E aqui passamos ao que o cinema é hoje, para diretores e roteiristas americanos: uma fórmula a ser aperfeiçoada. Dois lançamentos, Sobre Direção de Cinema, de David Mamet, e Como Resolver Problemas de Roteiro, de Syd Field, buscam, incessantes, recuperar a glória americana na barafunda "claudicante" (no dizer de Mamet) em que, tecnicamente, a arte se meteu no país. No caso do diretor Mamet (Oleanna e Cadete Winslow), o livro transcreve suas palestras feitas na Universidade de Columbia em 1987, quando, roteirista consagrado, ainda dirigia o segundo de seus dez filmes. Mamet se desculpa por ter sido ainda um neófito à época em que se viu professor.
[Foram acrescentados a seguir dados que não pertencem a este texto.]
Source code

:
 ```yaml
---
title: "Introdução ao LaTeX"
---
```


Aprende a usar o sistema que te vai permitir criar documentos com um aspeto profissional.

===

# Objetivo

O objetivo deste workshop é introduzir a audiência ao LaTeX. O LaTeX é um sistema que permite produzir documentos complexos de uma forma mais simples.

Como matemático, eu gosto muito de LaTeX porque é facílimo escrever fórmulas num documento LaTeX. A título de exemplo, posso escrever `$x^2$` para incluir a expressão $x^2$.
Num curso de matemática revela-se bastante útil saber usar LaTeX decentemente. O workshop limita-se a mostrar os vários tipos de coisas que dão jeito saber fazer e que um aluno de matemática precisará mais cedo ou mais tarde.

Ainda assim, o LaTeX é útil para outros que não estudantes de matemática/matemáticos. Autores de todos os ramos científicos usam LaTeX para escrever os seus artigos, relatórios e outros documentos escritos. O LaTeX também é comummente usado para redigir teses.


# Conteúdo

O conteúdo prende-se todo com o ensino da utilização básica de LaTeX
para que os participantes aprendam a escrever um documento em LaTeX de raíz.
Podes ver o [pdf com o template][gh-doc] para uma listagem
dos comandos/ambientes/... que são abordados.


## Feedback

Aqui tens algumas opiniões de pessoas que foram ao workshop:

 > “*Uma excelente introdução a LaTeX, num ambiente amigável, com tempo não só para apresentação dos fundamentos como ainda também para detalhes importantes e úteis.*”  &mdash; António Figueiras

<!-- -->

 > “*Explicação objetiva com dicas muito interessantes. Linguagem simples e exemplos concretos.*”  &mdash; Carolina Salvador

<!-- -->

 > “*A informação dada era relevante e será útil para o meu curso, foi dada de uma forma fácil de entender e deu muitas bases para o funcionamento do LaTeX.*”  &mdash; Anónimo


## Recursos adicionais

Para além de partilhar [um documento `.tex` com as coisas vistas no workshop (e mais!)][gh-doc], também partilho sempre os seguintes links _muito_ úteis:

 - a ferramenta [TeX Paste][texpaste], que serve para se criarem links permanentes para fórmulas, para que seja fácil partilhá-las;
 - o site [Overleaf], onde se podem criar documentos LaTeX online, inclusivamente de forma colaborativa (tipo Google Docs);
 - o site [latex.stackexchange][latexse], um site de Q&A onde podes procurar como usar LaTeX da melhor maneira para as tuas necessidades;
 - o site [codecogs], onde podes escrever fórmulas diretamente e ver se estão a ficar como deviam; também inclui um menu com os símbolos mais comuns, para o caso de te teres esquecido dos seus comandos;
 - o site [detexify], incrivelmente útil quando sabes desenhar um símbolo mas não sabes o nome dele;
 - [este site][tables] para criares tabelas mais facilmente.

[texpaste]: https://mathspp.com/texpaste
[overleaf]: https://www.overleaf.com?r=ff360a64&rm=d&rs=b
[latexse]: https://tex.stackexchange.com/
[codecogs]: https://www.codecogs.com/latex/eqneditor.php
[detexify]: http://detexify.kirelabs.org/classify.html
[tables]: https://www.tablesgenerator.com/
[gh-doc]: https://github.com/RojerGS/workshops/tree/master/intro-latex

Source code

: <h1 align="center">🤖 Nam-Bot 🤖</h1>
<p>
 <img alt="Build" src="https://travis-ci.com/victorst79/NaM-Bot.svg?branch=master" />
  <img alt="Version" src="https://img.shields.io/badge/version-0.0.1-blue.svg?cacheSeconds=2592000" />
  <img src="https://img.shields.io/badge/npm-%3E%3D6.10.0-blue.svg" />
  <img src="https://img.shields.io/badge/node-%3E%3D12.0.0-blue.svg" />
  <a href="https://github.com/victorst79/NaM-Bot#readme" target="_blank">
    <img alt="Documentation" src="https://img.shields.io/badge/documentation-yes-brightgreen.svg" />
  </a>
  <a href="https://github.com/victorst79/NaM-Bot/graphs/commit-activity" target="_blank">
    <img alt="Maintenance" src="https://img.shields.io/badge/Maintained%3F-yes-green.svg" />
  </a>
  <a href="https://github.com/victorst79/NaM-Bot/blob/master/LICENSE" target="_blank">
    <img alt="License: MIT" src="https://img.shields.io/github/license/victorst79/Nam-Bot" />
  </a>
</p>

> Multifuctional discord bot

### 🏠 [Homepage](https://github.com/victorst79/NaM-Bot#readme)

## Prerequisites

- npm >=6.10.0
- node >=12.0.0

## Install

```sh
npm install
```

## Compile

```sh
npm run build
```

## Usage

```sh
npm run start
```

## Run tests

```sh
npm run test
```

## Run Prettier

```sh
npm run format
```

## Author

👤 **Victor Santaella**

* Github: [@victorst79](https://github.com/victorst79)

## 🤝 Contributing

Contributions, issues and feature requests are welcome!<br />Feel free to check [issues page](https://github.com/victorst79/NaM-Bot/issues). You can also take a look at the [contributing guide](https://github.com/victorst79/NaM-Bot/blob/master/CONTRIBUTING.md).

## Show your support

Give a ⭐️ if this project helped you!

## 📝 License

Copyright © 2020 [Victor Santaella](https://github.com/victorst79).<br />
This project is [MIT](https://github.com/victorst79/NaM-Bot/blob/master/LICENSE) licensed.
Seu livro, na contramão da apreciação crítica de Anatol Rosenfeld, é feito para livrar os diretores do vício da "steadicam", aquela câmera que passeia segura pelos ombros, sem permitir que a imagem trema. O advento da steadicam teria reduzido o diretor americano, a seu ver, a "seguir o protagonista", e limitado sua inteligência (é de pensar o que diria o autor de Lars von Trier ou Glauber Rocha). Seu objetivo com os alunos de Columbia é lhes ensinar a cultivar o corte, o que equivale, em cinema, a pôr a câmera em algum lugar.

O livro encena as perguntas de Mamet e as angustiantes respostas de seus alunos, que se vêem na condição de limpar o cérebro do que ele acredita serem preconceitos e limitações narrativas. O diretor quer implantar nos estudantes o princípio do kiss ("keep it simple, stupid", ou "seja simples, idiota"); deseja, como Hitchcock na observação de Rosenfeld, que as caracterizações do personagem não sejam subjetivas, mas palpáveis, não se demorem em palavras, mas em objetos, sinais e gestos.
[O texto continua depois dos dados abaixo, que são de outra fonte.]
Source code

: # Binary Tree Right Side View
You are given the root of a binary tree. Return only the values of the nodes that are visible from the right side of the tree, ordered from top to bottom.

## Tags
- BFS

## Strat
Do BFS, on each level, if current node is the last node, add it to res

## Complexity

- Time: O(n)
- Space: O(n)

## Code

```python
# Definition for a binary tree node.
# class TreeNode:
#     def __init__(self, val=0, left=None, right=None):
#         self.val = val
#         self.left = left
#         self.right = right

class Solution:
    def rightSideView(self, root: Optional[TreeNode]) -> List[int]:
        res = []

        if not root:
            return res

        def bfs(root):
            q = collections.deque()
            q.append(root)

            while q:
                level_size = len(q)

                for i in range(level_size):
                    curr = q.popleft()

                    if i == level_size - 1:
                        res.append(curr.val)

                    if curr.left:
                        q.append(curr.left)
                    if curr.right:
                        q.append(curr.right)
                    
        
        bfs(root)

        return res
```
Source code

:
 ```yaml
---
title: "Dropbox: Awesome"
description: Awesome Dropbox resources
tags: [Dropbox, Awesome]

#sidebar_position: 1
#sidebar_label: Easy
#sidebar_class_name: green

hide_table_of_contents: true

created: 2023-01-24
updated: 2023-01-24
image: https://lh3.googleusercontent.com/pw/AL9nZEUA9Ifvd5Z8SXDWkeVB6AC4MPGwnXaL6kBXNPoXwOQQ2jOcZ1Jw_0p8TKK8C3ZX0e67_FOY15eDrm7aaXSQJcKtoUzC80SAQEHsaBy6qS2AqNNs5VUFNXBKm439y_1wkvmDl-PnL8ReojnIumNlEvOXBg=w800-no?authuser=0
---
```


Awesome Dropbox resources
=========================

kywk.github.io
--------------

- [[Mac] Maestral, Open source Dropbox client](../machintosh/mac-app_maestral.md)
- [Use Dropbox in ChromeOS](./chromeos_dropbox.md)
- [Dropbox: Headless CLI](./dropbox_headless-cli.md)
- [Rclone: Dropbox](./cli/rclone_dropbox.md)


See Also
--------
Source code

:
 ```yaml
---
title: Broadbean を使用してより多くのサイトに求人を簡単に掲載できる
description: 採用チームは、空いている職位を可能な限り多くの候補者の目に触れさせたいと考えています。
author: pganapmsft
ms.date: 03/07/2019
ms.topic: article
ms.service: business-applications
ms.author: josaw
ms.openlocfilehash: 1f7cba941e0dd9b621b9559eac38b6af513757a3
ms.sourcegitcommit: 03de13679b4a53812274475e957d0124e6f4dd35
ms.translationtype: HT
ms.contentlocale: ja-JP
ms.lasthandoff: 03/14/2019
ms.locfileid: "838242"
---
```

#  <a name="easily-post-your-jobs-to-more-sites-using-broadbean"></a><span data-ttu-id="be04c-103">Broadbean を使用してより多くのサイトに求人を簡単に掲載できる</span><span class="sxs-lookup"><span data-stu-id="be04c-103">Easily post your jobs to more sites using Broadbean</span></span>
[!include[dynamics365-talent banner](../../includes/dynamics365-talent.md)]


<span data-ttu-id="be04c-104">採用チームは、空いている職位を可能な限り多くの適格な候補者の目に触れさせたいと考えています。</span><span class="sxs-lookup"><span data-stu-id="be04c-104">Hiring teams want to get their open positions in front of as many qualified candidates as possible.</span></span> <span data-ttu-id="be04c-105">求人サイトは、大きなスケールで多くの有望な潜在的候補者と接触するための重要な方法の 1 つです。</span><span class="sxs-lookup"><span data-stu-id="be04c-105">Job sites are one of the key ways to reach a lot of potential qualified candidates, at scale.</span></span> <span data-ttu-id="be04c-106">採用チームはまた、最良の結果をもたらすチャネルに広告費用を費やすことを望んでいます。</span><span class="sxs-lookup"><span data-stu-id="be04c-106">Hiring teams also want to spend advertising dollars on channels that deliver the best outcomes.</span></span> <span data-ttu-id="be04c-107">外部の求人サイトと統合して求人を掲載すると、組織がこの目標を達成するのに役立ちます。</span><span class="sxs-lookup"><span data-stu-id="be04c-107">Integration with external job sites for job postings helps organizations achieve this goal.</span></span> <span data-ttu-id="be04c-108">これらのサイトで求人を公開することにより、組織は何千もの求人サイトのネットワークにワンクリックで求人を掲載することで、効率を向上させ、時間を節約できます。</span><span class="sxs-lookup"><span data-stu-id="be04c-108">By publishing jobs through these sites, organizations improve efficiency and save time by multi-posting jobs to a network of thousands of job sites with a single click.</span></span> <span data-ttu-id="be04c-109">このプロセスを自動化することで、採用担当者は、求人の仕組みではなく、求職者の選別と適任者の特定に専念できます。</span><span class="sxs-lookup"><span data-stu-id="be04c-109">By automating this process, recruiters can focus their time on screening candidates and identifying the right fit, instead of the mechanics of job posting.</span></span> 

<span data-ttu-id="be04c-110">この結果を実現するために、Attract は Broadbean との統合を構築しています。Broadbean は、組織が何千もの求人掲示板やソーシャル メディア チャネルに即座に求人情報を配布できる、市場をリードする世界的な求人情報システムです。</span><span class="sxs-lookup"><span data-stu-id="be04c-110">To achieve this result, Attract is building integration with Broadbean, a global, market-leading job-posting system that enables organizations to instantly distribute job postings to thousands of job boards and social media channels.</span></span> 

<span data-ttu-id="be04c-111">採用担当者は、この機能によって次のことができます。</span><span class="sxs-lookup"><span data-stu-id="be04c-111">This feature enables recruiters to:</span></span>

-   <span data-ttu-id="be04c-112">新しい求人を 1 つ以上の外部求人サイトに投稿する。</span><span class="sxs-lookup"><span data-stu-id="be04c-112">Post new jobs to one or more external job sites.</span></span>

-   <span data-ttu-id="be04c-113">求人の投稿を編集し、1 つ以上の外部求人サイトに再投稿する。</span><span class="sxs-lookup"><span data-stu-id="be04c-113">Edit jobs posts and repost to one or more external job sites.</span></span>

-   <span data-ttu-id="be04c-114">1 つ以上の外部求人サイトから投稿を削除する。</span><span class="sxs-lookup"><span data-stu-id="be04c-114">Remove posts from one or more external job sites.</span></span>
A intenção parece louvável, mas o problema do livro é que ele se torna histérico e exasperado, para não dizer ridículo, em certas passagens. O desespero de Mamet enquanto professor é o mesmo do personagem que o comediante Jerry Seinfeld encenou no programa Saturday Night Live em 1992, um professor de história que tenta explicar o nazismo a seus alunos, sem perceber que eles nem mesmo sabem de onde a palavra Europa vem. Mamet, diretor respeitado, mas ele mesmo por demais apegado à palavra, contra aquele cinema de indícios, de óculos e isqueiros de Hitchcock, acaba por professor aloprado entre alunos lentos, cuja única intenção é fazer o personagem caminhar.
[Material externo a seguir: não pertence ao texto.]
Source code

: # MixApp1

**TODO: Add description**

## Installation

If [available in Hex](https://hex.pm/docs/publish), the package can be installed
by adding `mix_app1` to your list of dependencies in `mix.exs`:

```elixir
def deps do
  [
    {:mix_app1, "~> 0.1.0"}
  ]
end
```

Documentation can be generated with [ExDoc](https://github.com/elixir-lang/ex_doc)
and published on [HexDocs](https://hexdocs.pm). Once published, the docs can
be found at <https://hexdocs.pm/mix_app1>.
Resta Syd Field, o otimista Syd Field, no seu Como Resolver Problemas de Roteiro. Não há como esconder o ridículo deste livro, porque Field, roteirista de Como Água para Chocolate e autor de três outros livros de mesma linha editados aqui, nem mesmo faz o que promete, ou seja, resolver os problemas apresentados pelos roteiristas (o que dizer, então, de uma concepção de cinema?). Supostamente para solucionar as questões colocadas por seus alunos, ele insere sua visão de que tudo deve provocar "ação" e inventa caminhos risíveis para uma centena de situações, e que inviabilizam a simplicidade e o gosto. Se há em Mamet alguma boa intenção não comunicada, em Field há a comunicação, por certo, mas de um ideário medíocre, para citar Rosenfeld. Pena que seja este um livro adotado por 250 faculdades americanas. Isto equivale a dizer que algo está errado no cinema da América, algo que dá ao conceito de vagabundo um sentido que o cinema de Chaplin não previra.